Blebs of cells are driven by hydrostatic pressure generated by a contraction of the cortical actomyosin, which originates from the detachment of plasma membrane from the actin cortex. In general, two types of blebs (small dynamic and larger stable blebs) are found to be related to the fate of wounded cells (Charras 2008; Aoki et al. 2016). Dynamic blebbing, which comprises nucleation, growth, pausing and retraction phases, is closely linked to “healthy” cells and represents a cell's attempt to escape death (Charras and Paluch 2008; Idone et al. 2008; Jimenez et al. 2014). On the other hand, larger, stable blebs appear during cell necrosis (Barros et al. 2003). Mechanical-sensitive organelles were found to be involved in the blebbing behavior. For example, blebs originate from the delamination of the cell membrane from the cortex actin or fracture of the cortex actin, and then retract, driven by myosin II, after the actin cytoskeleton reassembled with the cell membrane (Charras et al. 2005, 2006, 2008; Paluch and Raz 2013). The cavitating microbubbles affect not only plasma membrane, but also submembrane structures. Our group also found that the actin cytoskeleton was disrupted on sonoporation by collapsing microbubbles (Jia 2018a, 2018b), further suggesting that the disrupted actin cytoskeleton at the perforation site may nucleate localized blebs. Moreover, a previous study found that dynamic blebs represent the mechanically wounded cells’ attempt to escape death (Babiychuk et al. 2011). However, the specific role of blebbing in the sonoporated cells still remains unclear. On the basis of these observations, we hypothesize that dynamic blebbing may be involved in the recovery of the sonoporated cells. To test this hypothesis, the aim of the present study was to determine the spatiotemporal dynamics of and mechanism underlying blebs in sonoporated cells and its relationship with reversible sonoporation by ultrasound-driven microbubbles.
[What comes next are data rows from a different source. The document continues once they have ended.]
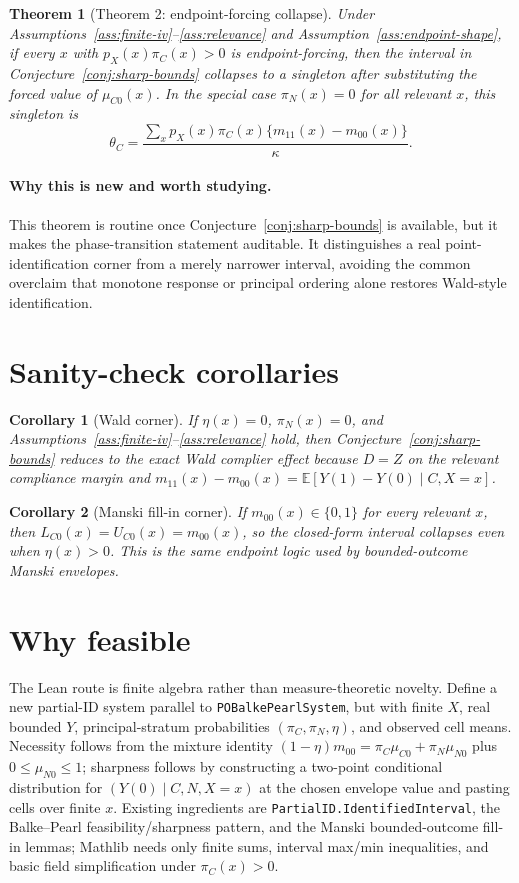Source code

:\documentclass[11pt]{article}
\newcommand{\E}{\mathbb{E}}
\theoremstyle{definition}
\theoremstyle{plain}
\newtheorem{theorem}{Theorem}
\newtheorem{corollary}{Corollary}
\theoremstyle{remark}
\begin{document}
\begin{theorem}[Theorem 2: endpoint-forcing collapse]\label{thm:endpoint-collapse}
Under Assumptions~\ref{ass:finite-iv}--\ref{ass:relevance} and Assumption~\ref{ass:endpoint-shape}, if every \(x\) with \(p_X(x)\pi_C(x)>0\) is endpoint-forcing, then the interval in Conjecture~\ref{conj:sharp-bounds} collapses to a singleton after substituting the forced value of \(\mu_{C0}(x)\).  In the special case \(\pi_N(x)=0\) for all relevant \(x\), this singleton is
\[
\theta_C=
\frac{\sum_x p_X(x)\pi_C(x)\{m_{11}(x)-m_{00}(x)\}}{\kappa}.
\]
\end{theorem}
\paragraph{Why this is new and worth studying.}
This theorem is routine once Conjecture~\ref{conj:sharp-bounds} is available, but it makes the phase-transition statement auditable.  It distinguishes a real point-identification corner from a merely narrower interval, avoiding the common overclaim that monotone response or principal ordering alone restores Wald-style identification.

\section{Sanity-check corollaries}
\begin{corollary}[Wald corner]\label{cor:wald-corner}
If \(\eta(x)=0\), \(\pi_N(x)=0\), and Assumptions~\ref{ass:finite-iv}--\ref{ass:relevance} hold, then Conjecture~\ref{conj:sharp-bounds} reduces to the exact Wald complier effect because \(D=Z\) on the relevant compliance margin and \(m_{11}(x)-m_{00}(x)=\E[Y(1)-Y(0)\mid C,X=x]\).
\end{corollary}

\begin{corollary}[Manski fill-in corner]\label{cor:manski-corner}
If \(m_{00}(x)\in\{0,1\}\) for every relevant \(x\), then \(L_{C0}(x)=U_{C0}(x)=m_{00}(x)\), so the closed-form interval collapses even when \(\eta(x)>0\).  This is the same endpoint logic used by bounded-outcome Manski envelopes.
\end{corollary}

\section{Why feasible}
The Lean route is finite algebra rather than measure-theoretic novelty.  Define a new partial-ID system parallel to \texttt{POBalkePearlSystem}, but with finite \(X\), real bounded \(Y\), principal-stratum probabilities \((\pi_C,\pi_N,\eta)\), and observed cell means.  Necessity follows from the mixture identity \((1-\eta)m_{00}=\pi_C\mu_{C0}+\pi_N\mu_{N0}\) plus \(0\le\mu_{N0}\le1\); sharpness follows by constructing a two-point conditional distribution for \((Y(0)\mid C,N,X=x)\) at the chosen envelope value and pasting cells over finite \(x\).  Existing ingredients are \texttt{PartialID.IdentifiedInterval}, the Balke--Pearl feasibility/sharpness pattern, and the Manski bounded-outcome fill-in lemmas; Mathlib needs only finite sums, interval max/min inequalities, and basic field simplification under \(\pi_C(x)>0\).
\end{document}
We established an experimental platform for ultrasound exposure and real-time microscopic imaging at the single-cell level. Localized membrane perforation was induced by a single cavitating microbubble and different fluorescence probes were used to visualize membrane perforation, activities of the lipid components and spatiotemporal changes of lysosomes and the actin cytoskeleton. We then statistically determined the spatiotemporal relationship between blebs and the sonoporated cell and the underlying mechanism responsible for the spatiotemporal dynamics of bleb.